At present, most research efforts focus on developing and implementing the various summarization methods independently. There is little research currently dedicated to the development of an adaptive summarization technique. Some systems provide the user with various summarization methods and allow the user to choose which method is most appropriate. As stated above, there are various types of digital video, i.e., music video, home video, movies, news broadcasts, surveillance video, etc. The most effective summarization method is the one that allows for the user to gain the maximum understanding and competency of the original video. For the various types of digital video, the level of understanding varies. For example, for surveillance video it may be necessary to view a highly detailed summary of a video sequence. News broadcasts may only need a brief keyframe summary of the anchorperson and story shots. The level of understanding is based on the users information need. When the type of video is unknown before analysis, how does one determine the best summarization method to utilize? The solution to this problem involves creating a composite summarization solution that adapts to the different classes of video. This section describes the current research in this area as well as suggestions for further research.

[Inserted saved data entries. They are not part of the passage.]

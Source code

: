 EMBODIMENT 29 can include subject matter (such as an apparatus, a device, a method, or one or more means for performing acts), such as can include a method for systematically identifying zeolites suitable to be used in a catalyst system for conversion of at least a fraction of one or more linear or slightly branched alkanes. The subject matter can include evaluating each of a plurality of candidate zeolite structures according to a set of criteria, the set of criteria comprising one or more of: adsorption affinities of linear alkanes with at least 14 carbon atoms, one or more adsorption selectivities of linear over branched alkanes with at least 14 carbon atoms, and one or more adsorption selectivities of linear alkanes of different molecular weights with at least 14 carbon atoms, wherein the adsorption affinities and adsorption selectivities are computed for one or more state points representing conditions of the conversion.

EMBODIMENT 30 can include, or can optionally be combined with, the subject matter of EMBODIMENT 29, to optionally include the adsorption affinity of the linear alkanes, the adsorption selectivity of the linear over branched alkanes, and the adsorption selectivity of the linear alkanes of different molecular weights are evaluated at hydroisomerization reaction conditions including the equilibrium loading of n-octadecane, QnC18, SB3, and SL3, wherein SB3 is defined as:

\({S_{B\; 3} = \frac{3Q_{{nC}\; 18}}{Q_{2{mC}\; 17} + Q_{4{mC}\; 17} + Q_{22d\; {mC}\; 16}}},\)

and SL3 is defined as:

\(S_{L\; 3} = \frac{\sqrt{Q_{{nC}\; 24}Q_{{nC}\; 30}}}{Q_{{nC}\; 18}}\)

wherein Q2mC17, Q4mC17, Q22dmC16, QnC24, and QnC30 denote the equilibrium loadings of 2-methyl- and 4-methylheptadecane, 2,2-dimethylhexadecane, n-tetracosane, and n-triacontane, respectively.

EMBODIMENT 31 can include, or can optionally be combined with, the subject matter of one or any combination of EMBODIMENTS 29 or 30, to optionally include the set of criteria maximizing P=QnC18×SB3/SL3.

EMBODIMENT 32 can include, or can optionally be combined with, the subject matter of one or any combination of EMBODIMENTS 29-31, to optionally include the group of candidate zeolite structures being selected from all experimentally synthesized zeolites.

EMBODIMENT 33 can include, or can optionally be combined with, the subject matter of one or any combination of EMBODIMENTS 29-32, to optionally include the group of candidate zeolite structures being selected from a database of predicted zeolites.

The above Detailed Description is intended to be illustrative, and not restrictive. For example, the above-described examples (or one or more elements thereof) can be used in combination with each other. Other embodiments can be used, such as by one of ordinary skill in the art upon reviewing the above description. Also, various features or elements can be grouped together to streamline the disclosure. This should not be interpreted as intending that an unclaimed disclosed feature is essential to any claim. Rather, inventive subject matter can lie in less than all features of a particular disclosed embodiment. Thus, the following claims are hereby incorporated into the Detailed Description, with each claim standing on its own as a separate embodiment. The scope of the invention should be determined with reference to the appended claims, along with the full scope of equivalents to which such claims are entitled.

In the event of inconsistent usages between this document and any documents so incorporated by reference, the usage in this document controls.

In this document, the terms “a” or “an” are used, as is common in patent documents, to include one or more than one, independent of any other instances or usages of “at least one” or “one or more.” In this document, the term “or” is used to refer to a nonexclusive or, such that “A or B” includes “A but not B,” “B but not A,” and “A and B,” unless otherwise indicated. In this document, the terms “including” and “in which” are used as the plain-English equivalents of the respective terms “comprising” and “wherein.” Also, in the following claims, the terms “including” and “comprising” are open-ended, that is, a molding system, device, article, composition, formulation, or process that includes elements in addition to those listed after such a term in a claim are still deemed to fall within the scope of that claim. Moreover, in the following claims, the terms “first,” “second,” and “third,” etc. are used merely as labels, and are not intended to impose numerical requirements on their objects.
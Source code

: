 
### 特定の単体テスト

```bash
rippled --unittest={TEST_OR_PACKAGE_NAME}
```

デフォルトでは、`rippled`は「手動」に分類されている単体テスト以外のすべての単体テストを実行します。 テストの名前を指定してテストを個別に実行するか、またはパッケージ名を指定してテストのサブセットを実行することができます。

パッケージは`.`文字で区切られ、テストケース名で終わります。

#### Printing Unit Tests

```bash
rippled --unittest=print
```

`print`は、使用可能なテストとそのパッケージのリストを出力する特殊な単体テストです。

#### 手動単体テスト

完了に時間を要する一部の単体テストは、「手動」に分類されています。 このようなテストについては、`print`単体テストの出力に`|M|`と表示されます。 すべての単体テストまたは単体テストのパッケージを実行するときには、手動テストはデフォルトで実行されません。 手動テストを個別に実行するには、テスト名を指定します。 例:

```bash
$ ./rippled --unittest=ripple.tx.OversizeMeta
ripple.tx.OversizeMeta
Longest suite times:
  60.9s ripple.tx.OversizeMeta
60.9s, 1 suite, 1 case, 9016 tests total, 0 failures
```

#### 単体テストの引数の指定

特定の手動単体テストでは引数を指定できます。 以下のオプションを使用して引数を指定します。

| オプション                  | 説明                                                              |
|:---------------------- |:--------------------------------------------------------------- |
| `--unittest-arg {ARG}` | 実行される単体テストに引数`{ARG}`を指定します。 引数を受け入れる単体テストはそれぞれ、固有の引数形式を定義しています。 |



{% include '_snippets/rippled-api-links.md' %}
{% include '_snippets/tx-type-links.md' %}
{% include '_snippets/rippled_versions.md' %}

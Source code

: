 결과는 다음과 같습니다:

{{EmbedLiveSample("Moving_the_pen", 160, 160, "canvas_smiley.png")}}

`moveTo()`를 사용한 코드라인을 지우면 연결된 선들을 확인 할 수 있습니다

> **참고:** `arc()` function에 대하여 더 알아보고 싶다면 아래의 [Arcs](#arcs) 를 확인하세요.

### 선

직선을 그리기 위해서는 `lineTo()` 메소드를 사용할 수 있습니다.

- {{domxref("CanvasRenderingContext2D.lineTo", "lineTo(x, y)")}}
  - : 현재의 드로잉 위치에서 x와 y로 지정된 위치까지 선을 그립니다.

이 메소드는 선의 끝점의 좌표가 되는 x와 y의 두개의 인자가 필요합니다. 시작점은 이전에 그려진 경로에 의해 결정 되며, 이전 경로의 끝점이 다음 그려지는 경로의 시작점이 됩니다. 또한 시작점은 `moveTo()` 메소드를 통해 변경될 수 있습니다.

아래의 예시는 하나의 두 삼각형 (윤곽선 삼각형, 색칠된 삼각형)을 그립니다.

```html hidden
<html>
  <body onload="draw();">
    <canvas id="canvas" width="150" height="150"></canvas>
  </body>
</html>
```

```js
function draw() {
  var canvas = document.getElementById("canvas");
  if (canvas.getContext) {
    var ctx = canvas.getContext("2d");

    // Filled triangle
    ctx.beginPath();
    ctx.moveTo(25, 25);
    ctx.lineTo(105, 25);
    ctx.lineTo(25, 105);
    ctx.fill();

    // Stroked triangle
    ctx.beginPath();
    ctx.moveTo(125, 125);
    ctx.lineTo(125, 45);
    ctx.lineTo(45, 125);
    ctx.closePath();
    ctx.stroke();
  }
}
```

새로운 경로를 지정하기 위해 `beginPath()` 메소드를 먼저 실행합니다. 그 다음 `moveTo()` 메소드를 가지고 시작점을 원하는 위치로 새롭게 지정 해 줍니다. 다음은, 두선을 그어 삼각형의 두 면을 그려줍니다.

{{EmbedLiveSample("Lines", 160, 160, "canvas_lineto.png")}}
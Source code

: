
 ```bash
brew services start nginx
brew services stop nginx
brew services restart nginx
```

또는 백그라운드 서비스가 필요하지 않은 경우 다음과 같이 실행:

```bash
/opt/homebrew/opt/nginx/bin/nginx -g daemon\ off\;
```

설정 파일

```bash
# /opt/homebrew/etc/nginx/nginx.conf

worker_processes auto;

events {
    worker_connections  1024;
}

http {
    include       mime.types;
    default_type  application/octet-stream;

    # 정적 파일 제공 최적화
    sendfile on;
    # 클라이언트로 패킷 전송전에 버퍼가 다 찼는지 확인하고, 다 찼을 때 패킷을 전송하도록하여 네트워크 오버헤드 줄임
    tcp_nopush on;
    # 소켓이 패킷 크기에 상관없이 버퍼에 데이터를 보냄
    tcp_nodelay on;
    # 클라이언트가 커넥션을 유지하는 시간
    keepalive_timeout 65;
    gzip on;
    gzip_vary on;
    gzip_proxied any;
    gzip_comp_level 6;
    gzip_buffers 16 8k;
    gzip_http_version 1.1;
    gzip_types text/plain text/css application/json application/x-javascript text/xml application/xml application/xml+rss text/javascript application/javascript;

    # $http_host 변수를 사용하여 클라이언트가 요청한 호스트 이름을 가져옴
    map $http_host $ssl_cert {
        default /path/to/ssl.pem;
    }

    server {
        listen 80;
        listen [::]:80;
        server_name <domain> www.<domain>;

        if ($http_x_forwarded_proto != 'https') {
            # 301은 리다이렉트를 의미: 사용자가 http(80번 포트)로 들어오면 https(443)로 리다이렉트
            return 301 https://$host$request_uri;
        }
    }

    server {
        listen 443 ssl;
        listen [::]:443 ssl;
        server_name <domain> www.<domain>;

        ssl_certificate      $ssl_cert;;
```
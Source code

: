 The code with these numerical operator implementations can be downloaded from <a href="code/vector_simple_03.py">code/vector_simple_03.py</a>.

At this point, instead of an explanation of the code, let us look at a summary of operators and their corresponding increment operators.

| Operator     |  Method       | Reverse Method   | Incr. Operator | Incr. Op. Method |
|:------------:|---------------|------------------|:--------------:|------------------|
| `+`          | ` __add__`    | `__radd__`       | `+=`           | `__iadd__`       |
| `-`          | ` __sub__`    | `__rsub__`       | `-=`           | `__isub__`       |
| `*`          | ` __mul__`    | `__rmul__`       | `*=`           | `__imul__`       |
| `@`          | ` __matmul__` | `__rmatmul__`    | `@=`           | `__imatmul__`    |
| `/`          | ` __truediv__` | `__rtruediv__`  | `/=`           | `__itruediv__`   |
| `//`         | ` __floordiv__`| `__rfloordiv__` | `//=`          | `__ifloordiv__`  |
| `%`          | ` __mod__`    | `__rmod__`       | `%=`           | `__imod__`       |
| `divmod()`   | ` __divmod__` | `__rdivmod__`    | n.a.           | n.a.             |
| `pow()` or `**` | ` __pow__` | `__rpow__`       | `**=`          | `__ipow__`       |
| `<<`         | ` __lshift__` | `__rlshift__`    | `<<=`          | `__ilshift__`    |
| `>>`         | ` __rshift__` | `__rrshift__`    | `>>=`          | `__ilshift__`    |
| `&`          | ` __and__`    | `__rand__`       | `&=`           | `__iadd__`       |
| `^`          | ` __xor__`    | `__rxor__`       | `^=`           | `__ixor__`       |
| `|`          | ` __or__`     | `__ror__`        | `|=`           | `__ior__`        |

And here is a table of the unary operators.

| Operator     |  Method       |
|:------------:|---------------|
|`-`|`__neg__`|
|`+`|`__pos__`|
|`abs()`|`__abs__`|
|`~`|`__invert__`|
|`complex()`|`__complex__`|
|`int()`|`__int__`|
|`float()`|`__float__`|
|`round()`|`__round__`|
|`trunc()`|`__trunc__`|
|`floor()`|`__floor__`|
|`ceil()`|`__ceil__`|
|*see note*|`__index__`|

The F schl r system is an online video management system that allows for the browsing, indexing, and viewing of television programs. Summarization is facilitated through organizing the video content into shots, groups of shots, scenes, story lines, and objects and events. Browsing in the F Schl r system is facilitated via 6 browser interfaces [1, 30, 49]. A scrollbar browser allows a user to scroll through the available keyframes. The advantage of this browser is that it is easy to use. However, viewing large documents with large numbers of keyframes can be overwhelming to the user. A slideshow browser presents each individual keyframe in approximately two-second intervals. The advantage of this browser is that it preserves the temporal nature of the video. The disadvantage of this browser is that a slideshow can be too long for large video sequences causing the user to lose track of their location in the video. A timeline browser allows a user to see a fixed number of keyframes (24) at a time in temporal order. The advantage of this type of browser is that the user can view the keyframes in sets. A ToolTip is also used to display the start and end time of each segment within the set of keyframes. An overview/detail browser displays the number of significant keyframes to the user selected by the scene level segmentation. The user then has a choice of viewing more detail by selecting a keyframe that displays the timeline browser for that particular segment of video. A dynamic overview browser allows a user to view a condensed set of significant keyframes. When the mouse scrolls over the significant keyframes the keyframes flip through the detailed keyframes within the segment. A small timeline appears beneath each keyframe to let the user know where they are in temporal order. This technique allows a user to view the keyframes without major screen changes; however the time that it takes to view each significant keyframe's detailed keyframes may be too long. The hierarchical browser groups keyframes in a hierarchal tree structure that the user can navigate. The top level of the tree structure indicates the entire programs with the subsequent level indicating further segmentations of the previous levels.
The Informedia Digital Video Library System [40, 45] utilizes speech, closed caption text, speech processing, and scene detection to automatically segment news and documentary video. One aspect of the summarization method of the Informedia Digital Video Library System is composed of partitioning the video into shots and keyframes. Browsing is facilitated in this system by filmstrips. Filmstrips consist of thumbnail images along with the video segment metadata. The thumbnail is selected based on the similarity between the text that is associated with the frame and the user query. The user can use the browsing interface to view the metadata and jump to a particular point in the video segment for playback. During playback, the text-based transcript is displayed with highlighted keywords.
We are advocating the development of new video summarization algorithms based on the composition of multiple existing summarization algorithms. Key to the success of such an endeavour is the ascertainment of what constitutes good keyframe choices. Unlike segmentation, it is not obvious what the ground truth is for any given set of data. For this task we propose a controlled user study wherein users are provided with a simple interface for selection of keyframes for a corpus of test content. From the data gained in this study and user survey material, we will create a mean keyframe selection for the corpus and analyze the performance of existing algorithms relative to that corpus. The key measures of performance are: 1) do the algorithms-under-test produce similar volumes of keyframes over similar regions and 2) how close are the algorithmically selected keyframes to those selected by the test population. From this measure of performance, the content characteristics can be correlated with the internal measures in the algorithm and video content characteristics so as to assess the appropriate classes of content for each summarization method.